На другой день спозаранку г-н де Реналь получил анонимное письмо. На этот раз письмо было весьма оскорбительного свойства. В каждой строчке самым грубым образом намекалось на его положение. Несомненно, это было делом рук какого-нибудь мелкого завистника. Это письмо снова вызвало у него желание драться с г-ном Вально. Он так расхрабрился, что решил действовать безотлагательно; вышел из дому один и отправился в оружейную лавку, купил там пару пистолетов и велел зарядить их.

«Нет, в самом деле, — рассуждал он, — представить себе, что снова вернулись бы прежние строгости императора Наполеона: у меня на душе буквально ни одного краденого гроша, мне не в чем себя упрекнуть. Единственно, что я позволял себе, — это закрывать глаза, но у меня в столе лежат кой-какие солидные документики, которые меня вполне оправдывают».

Госпожа де Реналь испугалась не на шутку холодной ярости своего мужа; ее опять стала соблазнять страшная мысль о вдовстве, которую ей стоило такого труда отогнать от себя.
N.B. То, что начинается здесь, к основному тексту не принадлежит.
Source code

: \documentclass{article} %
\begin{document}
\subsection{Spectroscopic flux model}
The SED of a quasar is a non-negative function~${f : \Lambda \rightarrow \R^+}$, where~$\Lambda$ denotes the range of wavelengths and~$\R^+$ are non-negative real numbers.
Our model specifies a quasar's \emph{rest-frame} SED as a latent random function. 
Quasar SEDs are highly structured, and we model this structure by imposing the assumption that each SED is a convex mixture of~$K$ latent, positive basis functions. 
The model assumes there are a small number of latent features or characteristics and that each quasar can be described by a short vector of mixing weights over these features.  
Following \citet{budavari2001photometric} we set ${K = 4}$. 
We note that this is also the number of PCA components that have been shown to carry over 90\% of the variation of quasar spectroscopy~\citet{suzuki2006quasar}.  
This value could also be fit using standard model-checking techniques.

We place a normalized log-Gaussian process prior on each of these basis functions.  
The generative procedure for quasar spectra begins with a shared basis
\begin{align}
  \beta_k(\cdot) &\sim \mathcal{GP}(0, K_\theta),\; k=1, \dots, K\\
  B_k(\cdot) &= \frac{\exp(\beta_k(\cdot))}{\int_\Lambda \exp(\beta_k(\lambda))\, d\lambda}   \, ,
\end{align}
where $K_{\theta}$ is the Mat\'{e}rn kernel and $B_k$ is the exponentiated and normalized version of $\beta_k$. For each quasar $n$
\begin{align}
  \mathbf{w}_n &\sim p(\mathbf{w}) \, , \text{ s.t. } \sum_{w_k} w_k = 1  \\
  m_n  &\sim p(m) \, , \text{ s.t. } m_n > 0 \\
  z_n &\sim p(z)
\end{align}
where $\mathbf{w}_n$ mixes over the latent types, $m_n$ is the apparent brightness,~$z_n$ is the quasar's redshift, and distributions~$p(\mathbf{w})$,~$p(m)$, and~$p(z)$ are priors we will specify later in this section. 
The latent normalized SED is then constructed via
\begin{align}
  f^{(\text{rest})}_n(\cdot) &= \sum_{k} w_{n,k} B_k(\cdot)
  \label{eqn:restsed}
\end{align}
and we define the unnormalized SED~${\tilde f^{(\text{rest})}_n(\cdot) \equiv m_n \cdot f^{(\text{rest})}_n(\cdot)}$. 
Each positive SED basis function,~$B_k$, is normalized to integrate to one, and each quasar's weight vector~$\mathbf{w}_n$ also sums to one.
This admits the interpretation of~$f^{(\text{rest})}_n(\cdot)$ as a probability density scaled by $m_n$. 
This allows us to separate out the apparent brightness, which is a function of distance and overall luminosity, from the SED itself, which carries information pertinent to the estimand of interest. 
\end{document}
Она заперлась с мужем в его кабинете, где в течение нескольких часов уговаривала его без всякого результата: последнее анонимное письмо настроило его весьма решительно. Наконец ей все-таки удалось добиться того, что его отважная решимость закатить оплеуху г-ну Вально перешла в не менее отважную решимость предложить Жюльену шестьсот франков, чтобы он мог внести за год в семинарию. Г-н де Реналь, в сотый раз проклиная тот день, когда ему пришла в голову злополучная идея взять гувернера, забыл об анонимном письме.

Одна только мысль немного утешала его, но он не говорил о ней жене: он надеялся — если ему удастся проявить достаточно умения и воспользоваться как-нибудь в своих интересах романтическими бреднями этого юнца — убедить его отказаться от предложения г-на Вально и за меньшую сумму.